(WHAT NEEDS TO BE DONE): In the listing below, find each line containing "circ" and report it.
▽
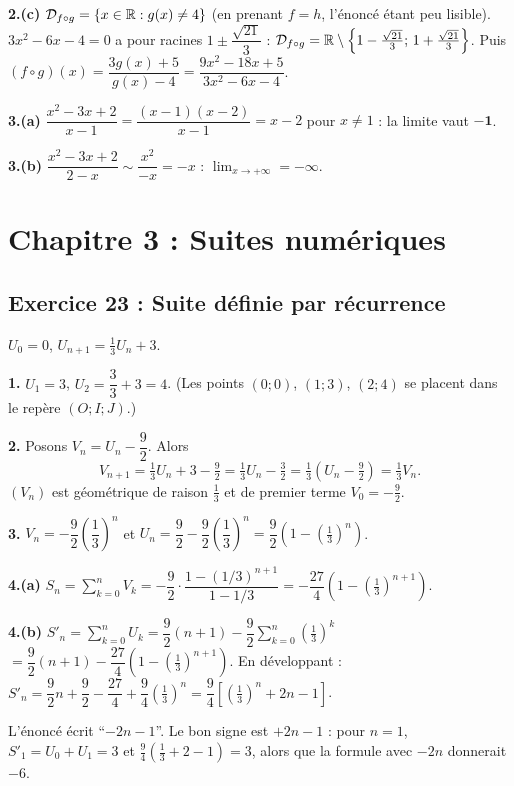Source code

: \textbf{2.(c)} $\mathcal D_{f\circ g}=\{x\in\R : g(x)\neq4\}$ (en prenant $f=h$, l'\'enonc\'e \'etant peu lisible).
$3x^2-6x-4=0$ a pour racines $1\pm\dfrac{\sqrt{21}}{3}$ :
$\mathcal D_{f\circ g}=\R\setminus\left\{1-\tfrac{\sqrt{21}}{3};\,1+\tfrac{\sqrt{21}}{3}\right\}$.
Puis $(f\circ g)(x)=\dfrac{3g(x)+5}{g(x)-4}=\dfrac{9x^2-18x+5}{3x^2-6x-4}$.

\textbf{3.(a)} $\dfrac{x^2-3x+2}{x-1}=\dfrac{(x-1)(x-2)}{x-1}=x-2$ pour $x\neq1$ : la limite vaut $\mathbf{-1}$.

\textbf{3.(b)} $\dfrac{x^2-3x+2}{2-x}\sim\dfrac{x^2}{-x}=-x$ : $\lim_{x\to+\infty}=\mathbf{-\infty}$.

\section{Chapitre 3 : Suites num\'eriques}

\subsection{Exercice 23 : Suite d\'efinie par r\'ecurrence}

$U_0=0$, $U_{n+1}=\frac13U_n+3$.

\textbf{1.} $U_1=3$, $U_2=\dfrac{3}{3}+3=4$. (Les points $(0;0)$, $(1;3)$, $(2;4)$ se placent dans le rep\`ere $(O;I;J)$.)

\textbf{2.} Posons $V_n=U_n-\dfrac92$. Alors
\[
V_{n+1}=\tfrac13U_n+3-\tfrac92=\tfrac13U_n-\tfrac32=\tfrac13\left(U_n-\tfrac92\right)=\tfrac13V_n.
\]
$(V_n)$ est g\'eom\'etrique de raison $\frac13$ et de premier terme $V_0=-\frac92$.

\textbf{3.} $V_n=-\dfrac92\left(\dfrac13\right)^n$ et $U_n=\dfrac92-\dfrac92\left(\dfrac13\right)^n=\dfrac92\left(1-\left(\tfrac13\right)^n\right)$.

\textbf{4.(a)} $S_n=\sum_{k=0}^nV_k=-\dfrac92\cdot\dfrac{1-(1/3)^{n+1}}{1-1/3}=-\dfrac{27}{4}\left(1-\left(\tfrac13\right)^{n+1}\right)$.

\textbf{4.(b)} $S'_n=\sum_{k=0}^nU_k=\dfrac92(n+1)-\dfrac92\sum_{k=0}^n\left(\tfrac13\right)^k$
$=\dfrac92(n+1)-\dfrac{27}{4}\left(1-\left(\tfrac13\right)^{n+1}\right)$.
En d\'eveloppant : $S'_n=\dfrac92n+\dfrac92-\dfrac{27}{4}+\dfrac{9}{4}\left(\tfrac13\right)^n=\dfrac94\left[\left(\tfrac13\right)^n+2n-1\right]$.
\begin{rem} L'\'enonc\'e \'ecrit ``$-2n-1$''. Le bon signe est $+2n-1$ : pour $n=1$, $S'_1=U_0+U_1=3$ et
$\frac94\left(\frac13+2-1\right)=3$, alors que la formule avec $-2n$ donnerait $-6$.\end{rem}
△
(TASK OUTPUT):
: \textbf{2.(c)} $\mathcal D_{f\circ g}=\{x\in\R : g(x)\neq4\}$ (en prenant $f=h$, l'\'enonc\'e \'etant peu lisible).
$\mathcal D_{f\circ g}=\R\setminus\left\{1-\tfrac{\sqrt{21}}{3};\,1+\tfrac{\sqrt{21}}{3}\right\}$.
Puis $(f\circ g)(x)=\dfrac{3g(x)+5}{g(x)-4}=\dfrac{9x^2-18x+5}{3x^2-6x-4}$.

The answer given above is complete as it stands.